___ Extracted information ___
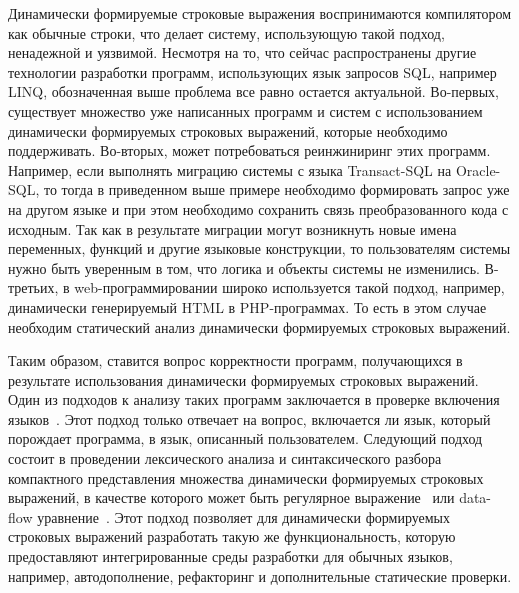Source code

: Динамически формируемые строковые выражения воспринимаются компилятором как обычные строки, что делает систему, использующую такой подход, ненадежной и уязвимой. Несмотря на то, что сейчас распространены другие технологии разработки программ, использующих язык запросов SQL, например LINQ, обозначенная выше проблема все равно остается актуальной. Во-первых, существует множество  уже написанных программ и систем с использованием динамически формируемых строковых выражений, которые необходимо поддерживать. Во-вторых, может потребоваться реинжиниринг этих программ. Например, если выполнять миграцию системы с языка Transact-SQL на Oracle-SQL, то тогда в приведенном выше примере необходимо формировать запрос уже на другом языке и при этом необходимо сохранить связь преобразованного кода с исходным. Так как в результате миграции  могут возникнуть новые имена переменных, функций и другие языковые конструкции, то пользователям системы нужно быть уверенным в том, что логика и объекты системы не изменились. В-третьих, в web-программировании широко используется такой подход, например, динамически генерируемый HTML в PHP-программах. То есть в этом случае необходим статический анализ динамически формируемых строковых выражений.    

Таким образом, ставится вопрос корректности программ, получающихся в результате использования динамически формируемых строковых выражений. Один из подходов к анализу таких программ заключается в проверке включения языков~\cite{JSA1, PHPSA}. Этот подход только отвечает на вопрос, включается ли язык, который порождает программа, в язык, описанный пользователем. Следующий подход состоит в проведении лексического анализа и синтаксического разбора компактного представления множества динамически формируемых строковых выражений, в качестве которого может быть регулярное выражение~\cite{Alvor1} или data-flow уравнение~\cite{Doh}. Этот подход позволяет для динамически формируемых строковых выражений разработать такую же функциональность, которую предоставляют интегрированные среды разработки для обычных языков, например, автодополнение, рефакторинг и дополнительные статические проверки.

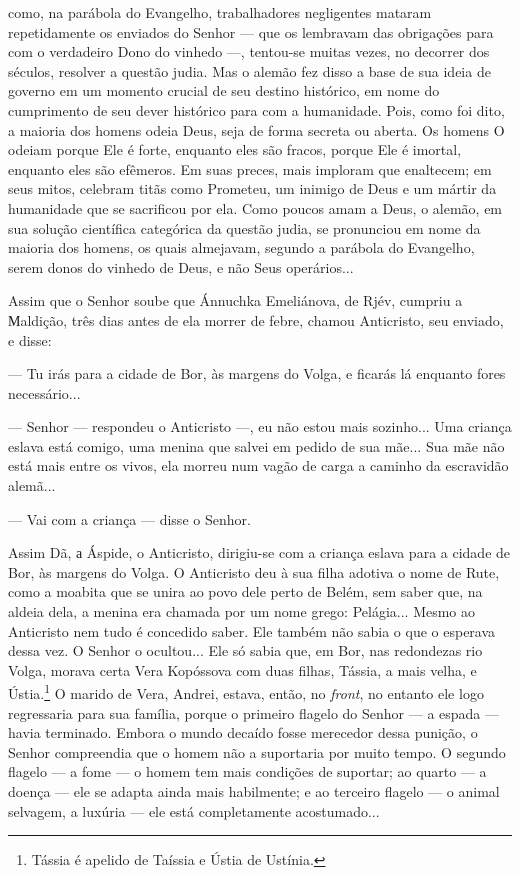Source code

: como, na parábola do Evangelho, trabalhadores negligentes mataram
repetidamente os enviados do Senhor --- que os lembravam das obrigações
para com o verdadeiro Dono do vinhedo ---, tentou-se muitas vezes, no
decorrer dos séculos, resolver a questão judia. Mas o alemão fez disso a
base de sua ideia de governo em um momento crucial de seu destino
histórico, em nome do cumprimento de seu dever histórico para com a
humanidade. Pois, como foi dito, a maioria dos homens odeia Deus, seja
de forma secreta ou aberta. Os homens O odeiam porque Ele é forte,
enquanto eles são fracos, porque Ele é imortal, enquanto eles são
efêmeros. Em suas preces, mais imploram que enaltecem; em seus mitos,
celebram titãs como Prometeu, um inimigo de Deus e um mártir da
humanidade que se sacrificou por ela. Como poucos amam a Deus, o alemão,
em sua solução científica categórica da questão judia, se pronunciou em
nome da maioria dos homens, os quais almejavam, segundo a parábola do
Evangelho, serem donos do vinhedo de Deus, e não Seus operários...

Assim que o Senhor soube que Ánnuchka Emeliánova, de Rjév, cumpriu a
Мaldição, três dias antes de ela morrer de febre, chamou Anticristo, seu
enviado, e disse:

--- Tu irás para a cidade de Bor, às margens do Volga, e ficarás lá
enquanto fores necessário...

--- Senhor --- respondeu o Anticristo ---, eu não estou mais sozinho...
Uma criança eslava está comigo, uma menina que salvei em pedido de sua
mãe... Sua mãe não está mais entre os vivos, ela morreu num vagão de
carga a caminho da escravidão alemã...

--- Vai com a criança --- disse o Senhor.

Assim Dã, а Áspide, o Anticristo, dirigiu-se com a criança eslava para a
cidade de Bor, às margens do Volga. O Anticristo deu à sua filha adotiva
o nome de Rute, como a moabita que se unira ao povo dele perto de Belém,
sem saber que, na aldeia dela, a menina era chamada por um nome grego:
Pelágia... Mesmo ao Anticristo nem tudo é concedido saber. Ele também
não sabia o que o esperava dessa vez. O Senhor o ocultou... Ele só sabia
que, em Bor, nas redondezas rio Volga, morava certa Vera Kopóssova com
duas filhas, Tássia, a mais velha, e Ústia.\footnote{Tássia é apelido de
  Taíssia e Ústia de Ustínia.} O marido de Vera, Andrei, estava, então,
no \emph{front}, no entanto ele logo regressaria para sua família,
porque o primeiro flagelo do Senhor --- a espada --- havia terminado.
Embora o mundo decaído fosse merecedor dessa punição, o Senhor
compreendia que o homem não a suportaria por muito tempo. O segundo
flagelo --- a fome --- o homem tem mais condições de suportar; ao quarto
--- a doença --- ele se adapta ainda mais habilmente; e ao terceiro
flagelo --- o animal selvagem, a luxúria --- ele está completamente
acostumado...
___
___ Extracted information ___
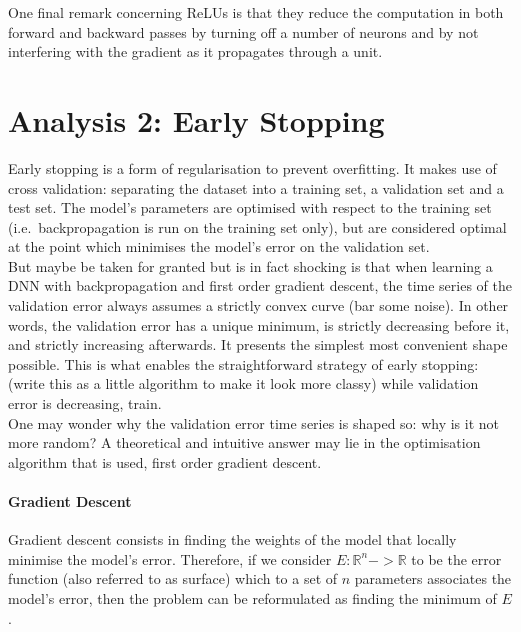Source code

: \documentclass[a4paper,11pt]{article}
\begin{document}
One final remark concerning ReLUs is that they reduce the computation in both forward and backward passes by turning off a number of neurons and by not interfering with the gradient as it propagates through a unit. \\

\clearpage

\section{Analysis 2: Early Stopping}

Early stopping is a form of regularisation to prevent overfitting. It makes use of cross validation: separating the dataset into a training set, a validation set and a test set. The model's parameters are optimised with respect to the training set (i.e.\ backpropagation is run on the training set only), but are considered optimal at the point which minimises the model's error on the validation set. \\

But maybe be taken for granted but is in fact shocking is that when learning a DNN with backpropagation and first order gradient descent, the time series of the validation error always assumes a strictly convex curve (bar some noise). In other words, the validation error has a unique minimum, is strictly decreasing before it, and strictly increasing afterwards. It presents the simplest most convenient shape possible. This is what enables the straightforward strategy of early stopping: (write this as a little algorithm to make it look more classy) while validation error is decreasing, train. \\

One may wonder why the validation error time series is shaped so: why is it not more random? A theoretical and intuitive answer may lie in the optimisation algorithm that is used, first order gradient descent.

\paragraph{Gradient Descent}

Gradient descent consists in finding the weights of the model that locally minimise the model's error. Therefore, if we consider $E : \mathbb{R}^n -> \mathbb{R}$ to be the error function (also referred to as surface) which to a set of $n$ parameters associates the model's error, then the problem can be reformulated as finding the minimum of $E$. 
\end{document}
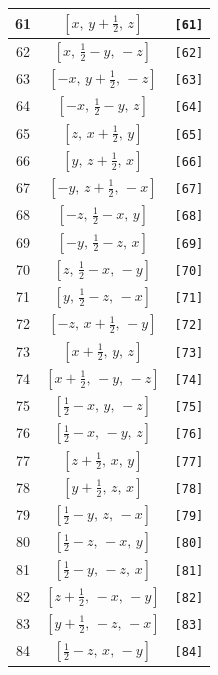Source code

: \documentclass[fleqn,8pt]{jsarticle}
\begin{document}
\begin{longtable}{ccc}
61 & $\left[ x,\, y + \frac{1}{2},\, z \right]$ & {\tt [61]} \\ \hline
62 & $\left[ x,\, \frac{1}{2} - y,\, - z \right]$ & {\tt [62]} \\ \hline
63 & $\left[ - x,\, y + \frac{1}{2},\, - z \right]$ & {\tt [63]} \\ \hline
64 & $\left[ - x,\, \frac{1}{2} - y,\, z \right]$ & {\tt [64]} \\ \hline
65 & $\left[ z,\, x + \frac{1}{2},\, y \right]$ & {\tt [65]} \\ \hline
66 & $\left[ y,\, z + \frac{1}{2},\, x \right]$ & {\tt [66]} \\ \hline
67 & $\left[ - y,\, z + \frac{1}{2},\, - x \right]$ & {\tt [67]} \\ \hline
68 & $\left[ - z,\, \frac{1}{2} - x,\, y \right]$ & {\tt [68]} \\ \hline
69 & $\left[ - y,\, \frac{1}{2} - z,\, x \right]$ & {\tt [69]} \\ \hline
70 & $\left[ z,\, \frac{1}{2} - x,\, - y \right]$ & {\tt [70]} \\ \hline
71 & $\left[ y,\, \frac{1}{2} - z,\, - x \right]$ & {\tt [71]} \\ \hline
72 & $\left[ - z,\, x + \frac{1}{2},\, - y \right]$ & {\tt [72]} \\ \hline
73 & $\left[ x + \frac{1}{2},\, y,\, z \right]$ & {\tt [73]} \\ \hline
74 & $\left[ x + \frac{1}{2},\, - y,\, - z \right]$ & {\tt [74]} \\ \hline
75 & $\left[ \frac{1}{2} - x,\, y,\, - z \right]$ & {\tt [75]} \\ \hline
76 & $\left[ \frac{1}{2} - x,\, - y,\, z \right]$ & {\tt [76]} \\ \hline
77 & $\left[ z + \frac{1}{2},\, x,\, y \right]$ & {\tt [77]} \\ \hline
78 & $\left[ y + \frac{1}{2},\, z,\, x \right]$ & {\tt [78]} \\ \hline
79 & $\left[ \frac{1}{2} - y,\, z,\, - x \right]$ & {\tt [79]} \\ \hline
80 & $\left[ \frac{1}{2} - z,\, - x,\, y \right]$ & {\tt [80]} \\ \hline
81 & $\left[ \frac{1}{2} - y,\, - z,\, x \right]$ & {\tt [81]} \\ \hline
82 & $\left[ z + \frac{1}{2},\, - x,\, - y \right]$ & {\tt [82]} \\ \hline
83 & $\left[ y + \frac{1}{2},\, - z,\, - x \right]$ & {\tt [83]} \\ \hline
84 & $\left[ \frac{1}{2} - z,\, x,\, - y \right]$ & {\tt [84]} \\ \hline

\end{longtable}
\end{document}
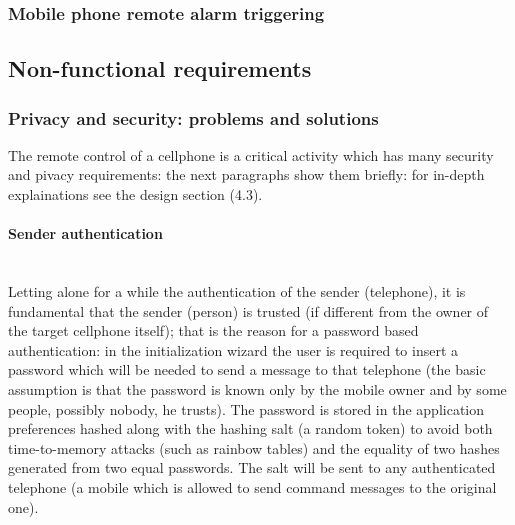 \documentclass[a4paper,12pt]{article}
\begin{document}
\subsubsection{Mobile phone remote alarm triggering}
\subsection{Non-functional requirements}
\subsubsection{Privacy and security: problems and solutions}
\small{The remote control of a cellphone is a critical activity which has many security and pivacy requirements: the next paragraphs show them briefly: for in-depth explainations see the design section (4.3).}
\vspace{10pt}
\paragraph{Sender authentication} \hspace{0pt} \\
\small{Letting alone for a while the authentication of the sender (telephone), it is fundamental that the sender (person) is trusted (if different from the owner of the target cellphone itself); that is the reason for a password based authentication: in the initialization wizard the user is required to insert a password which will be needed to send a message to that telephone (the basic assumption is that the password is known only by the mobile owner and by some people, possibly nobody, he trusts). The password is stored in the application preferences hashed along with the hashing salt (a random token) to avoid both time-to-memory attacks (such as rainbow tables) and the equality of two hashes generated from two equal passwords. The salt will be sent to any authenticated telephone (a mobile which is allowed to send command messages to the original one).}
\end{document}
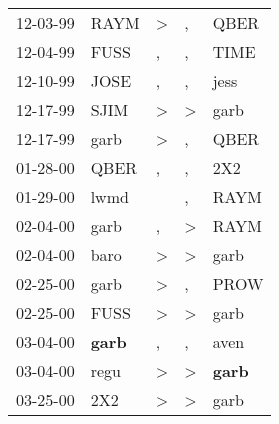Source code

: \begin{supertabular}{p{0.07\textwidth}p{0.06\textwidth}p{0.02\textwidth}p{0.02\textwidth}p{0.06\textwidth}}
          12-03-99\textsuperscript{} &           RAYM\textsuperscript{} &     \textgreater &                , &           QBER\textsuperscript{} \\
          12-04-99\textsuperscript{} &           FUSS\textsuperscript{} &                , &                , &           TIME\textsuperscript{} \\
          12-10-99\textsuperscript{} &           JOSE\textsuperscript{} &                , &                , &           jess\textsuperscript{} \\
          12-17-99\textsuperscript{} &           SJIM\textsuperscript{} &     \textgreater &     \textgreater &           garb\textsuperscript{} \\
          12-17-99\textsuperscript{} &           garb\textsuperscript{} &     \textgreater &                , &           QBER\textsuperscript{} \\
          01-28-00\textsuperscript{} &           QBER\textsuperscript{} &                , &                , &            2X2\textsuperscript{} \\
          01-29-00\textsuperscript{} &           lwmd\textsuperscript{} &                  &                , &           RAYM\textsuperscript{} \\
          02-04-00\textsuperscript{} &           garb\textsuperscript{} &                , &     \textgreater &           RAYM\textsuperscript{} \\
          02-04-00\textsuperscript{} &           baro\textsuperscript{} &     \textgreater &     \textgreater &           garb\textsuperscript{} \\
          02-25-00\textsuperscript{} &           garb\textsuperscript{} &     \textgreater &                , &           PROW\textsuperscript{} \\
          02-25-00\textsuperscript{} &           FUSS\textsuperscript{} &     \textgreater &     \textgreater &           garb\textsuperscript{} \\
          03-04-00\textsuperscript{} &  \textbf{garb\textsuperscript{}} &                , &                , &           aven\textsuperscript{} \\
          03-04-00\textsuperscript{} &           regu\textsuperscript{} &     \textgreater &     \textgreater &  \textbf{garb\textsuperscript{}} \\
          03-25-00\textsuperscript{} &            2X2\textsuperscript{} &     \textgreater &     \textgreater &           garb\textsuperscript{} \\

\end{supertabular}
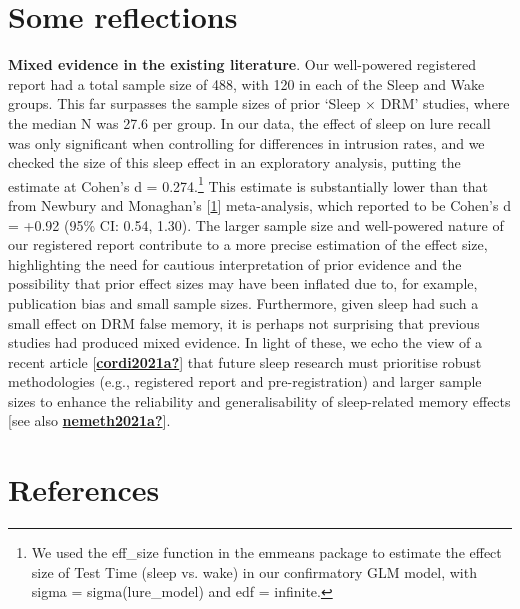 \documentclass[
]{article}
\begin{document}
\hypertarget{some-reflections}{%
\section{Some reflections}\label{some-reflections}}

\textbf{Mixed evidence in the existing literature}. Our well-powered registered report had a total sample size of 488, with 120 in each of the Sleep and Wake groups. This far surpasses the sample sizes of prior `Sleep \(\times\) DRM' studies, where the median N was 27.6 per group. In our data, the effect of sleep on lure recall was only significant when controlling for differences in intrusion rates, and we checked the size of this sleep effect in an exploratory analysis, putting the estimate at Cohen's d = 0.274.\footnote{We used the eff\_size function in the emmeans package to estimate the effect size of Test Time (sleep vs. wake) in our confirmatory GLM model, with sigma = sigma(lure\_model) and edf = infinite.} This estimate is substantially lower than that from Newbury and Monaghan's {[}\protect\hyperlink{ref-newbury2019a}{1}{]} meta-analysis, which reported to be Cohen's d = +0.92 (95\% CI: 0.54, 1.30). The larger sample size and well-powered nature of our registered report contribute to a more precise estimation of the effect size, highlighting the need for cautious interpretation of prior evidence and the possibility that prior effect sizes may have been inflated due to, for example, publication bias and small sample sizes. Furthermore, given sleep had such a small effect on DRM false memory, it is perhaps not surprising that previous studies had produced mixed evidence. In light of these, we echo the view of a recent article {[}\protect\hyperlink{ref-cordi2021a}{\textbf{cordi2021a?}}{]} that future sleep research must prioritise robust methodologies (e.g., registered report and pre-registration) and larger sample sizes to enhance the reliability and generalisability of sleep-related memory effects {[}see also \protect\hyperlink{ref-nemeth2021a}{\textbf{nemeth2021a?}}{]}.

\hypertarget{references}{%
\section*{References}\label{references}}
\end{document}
___
__Goal of the exercise__
Where a line in the records above includes the string "FUSS", show it.

__Task output__
          12-04-99\textsuperscript{} &           FUSS\textsuperscript{} &                , &                , &           TIME\textsuperscript{} \\
          02-25-00\textsuperscript{} &           FUSS\textsuperscript{} &     \textgreater &     \textgreater &           garb\textsuperscript{} \\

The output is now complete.